Humans can get started quickly with very little information. My daughter when she was three years old could recognize animals at the zoo based on the cartoons she had watched. She never confused a bear for something else because the red shirt on Winnie the Pooh was missing on the live bear 🙂 . She knew dogs and cats are animals – and naturally figured out that elephants and lions are animals too.
Also, humans can abstract information across modes of information without special training. Whether I see a sketch of a car, an actual car parked on the street or a car moving in a high speed chase in a movie – I know it’s a car and how it generally works.
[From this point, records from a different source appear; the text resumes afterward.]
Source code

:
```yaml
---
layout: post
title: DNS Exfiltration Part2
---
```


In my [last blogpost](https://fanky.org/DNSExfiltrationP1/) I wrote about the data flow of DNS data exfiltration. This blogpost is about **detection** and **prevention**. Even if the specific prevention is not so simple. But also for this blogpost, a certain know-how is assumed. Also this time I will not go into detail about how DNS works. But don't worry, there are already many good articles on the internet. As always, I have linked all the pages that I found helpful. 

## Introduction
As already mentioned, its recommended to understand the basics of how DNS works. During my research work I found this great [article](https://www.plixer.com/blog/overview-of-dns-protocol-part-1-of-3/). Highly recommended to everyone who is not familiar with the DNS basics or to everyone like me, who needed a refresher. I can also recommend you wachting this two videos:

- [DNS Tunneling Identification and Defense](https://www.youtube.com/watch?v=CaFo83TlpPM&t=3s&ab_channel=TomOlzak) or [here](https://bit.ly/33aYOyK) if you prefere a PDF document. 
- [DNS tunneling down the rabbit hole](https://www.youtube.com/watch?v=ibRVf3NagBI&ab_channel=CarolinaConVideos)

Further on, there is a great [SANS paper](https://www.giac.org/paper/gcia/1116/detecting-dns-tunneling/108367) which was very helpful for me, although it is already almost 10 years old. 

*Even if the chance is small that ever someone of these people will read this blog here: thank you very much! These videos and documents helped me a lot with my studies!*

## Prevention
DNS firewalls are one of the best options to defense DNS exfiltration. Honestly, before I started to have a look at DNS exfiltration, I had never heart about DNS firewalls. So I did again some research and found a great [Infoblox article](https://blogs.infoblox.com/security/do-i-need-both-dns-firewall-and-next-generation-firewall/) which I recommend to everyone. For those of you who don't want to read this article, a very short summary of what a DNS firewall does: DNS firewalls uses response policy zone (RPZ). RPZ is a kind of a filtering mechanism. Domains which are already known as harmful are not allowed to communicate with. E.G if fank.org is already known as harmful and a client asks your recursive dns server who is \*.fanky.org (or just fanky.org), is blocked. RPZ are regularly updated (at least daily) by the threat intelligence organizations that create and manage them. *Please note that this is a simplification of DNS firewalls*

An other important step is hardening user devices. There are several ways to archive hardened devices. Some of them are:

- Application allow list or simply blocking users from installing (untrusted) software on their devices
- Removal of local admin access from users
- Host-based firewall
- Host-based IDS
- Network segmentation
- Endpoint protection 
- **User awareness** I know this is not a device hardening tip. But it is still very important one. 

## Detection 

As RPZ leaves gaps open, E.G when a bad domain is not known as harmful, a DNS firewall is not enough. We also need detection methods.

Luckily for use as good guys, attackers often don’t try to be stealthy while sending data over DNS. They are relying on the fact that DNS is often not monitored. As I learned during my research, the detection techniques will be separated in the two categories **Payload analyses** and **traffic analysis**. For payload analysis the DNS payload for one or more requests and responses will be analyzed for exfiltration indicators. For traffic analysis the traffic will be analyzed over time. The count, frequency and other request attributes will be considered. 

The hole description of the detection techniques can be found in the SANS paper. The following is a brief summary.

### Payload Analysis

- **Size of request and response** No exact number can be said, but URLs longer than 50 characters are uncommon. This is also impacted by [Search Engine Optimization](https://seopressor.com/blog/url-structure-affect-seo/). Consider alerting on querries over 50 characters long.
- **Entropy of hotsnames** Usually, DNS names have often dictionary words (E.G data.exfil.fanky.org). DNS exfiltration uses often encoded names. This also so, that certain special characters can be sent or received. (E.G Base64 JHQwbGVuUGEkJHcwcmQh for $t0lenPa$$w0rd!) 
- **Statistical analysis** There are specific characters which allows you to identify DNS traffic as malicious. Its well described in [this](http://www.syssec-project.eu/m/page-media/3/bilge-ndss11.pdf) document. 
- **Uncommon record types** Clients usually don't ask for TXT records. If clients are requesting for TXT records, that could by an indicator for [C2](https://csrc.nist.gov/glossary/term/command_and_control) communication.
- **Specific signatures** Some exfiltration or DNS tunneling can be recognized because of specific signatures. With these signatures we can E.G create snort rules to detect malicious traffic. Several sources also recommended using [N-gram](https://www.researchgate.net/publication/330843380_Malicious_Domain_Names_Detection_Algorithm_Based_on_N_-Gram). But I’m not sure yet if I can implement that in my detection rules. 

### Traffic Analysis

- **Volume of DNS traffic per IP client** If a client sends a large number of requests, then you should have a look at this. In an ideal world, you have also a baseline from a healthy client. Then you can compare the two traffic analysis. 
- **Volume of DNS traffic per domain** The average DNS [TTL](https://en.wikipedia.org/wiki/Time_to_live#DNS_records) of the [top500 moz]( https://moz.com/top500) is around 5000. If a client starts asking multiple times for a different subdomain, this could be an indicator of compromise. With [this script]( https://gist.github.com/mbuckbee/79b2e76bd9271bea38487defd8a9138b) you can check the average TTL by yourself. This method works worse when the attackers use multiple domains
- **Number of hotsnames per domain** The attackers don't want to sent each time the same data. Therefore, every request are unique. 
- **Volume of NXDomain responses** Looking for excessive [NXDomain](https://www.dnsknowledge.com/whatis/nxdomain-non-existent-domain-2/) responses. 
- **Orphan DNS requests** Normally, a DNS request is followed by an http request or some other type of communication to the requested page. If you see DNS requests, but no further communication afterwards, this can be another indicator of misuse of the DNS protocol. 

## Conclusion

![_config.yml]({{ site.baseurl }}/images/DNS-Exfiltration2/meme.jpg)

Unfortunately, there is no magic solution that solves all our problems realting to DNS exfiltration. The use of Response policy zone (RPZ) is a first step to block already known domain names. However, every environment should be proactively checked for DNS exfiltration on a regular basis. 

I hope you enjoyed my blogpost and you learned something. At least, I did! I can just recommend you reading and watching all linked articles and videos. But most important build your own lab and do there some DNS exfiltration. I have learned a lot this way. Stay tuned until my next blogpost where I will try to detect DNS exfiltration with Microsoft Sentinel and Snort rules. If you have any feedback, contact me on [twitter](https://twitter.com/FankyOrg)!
When I throw a ball up and it comes down – I can relate to the concept of gravity from my middle school lesson even though the example used was of an apple falling on Newton’s head. GenAI has started becoming multi-modal – but not in the way humans do. This is of course a simplistic way of looking at how a human thinks and acts – we have not yet quite figured out the details of how human brains work.
How do we find answers when we are faced with a question ? Let’s say you ask me what’s 121 squared. I don’t know on the top of my head – but I know how to calculate it , and I also know how to approximate it without a precise calculation. But if you ask me what’s 12 squared, I already know it on top of my head. AI only knows the latter way as far as I can tell. An orchestration of several computing techniques could potentially solve these kinds of problems – but learning from a sequence of tokens alone probably won’t get us there.
One last point on what “general” means in the context of intelligence. There are some things that a computer can do faster and more efficiently than a human can. If we can draw a boundary around the problem – like a game like chess or go – a computer has a higher chance to figure our optimal answers compared to us. B
Where humans excel is in generalizing as context changes. As AI research makes breakthroughs in how machines plan, set goals and think about objectives – I am sure we will see massive breakthroughs . And at that point – perhaps AGI might be something more of a reality. I am not an AI researcher – I am just a curious observer . I will happily change my mind as I get more information. But for now – I am not worried about AGI becoming a thing in near future.